The advantages of Beowulf clusters are:
· Low initial costs
High performance of a multiprocessor computer at moderate cost.Much hardware devices are not required.
· Increased stability and flexibility
Nodes can be added or removed without major system reconfiguration.
· RAS Technologies – Reliable, Affordable & Scalable; Easy to deploy, use & maintain
· Distributing the work
Software running on a Beowulf cluster distributes work by dividing a problem into subproblems to be executed in parallel on different nodes of the cluster. However,the software must be explicitly designed to distribute work and collect the results.
The programmer who starts with a non distributed program faces a significant task to convert it into a distributed program to run on a Beowulf cluster, including designing a load balancing algorithm and modifying the source code to distribute the work.
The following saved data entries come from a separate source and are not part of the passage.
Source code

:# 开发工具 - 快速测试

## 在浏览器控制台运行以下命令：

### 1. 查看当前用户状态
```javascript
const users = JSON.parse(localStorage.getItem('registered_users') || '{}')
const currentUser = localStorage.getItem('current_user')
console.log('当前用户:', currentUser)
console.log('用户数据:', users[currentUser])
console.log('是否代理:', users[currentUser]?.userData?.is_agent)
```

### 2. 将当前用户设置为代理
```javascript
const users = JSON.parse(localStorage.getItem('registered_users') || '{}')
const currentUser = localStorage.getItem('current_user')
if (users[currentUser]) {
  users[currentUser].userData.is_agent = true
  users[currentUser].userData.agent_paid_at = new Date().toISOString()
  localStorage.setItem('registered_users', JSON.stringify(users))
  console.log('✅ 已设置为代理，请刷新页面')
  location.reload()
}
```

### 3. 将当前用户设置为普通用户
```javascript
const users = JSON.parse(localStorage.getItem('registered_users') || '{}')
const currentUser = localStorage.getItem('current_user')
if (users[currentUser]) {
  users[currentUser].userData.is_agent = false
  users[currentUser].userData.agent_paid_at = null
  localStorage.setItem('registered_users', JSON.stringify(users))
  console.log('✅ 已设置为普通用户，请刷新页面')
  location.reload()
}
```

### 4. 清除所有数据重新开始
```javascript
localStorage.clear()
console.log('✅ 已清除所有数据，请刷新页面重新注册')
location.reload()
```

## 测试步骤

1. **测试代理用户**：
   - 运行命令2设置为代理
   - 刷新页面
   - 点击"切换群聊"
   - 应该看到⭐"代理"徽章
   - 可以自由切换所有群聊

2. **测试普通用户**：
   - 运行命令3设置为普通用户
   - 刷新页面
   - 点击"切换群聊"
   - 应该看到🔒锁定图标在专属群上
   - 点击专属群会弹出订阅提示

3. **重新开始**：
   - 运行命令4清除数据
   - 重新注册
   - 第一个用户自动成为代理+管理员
The popular Beowulf clusters are only one implementation of compute clusters. Beowulf Clusters, have become the “fastest growing alternative choice” for building high-performance parallel computing systems using: COTS hardware components; Open & High Speed Interconnects like Gigabit / Infiniband; Open Source OS, Compilers & Libraries; Open Source parallel layers like PVM, MPI.Despite its popularity, it is a very limited solution that does not address all computing needs. Compute clusters built with Sun hardware and software pick up where the Beowulf solution falls short. They subsume the Beowulf capabilities and extend them to meet the demands of your environment.
The most important consideration, however, is for organizations to use all of the computing resources currently available before they invest in new equipment. This goal can be achieved quite easily with available tools at no cost, and can greatly increase the productivity of the engineering community within an organization.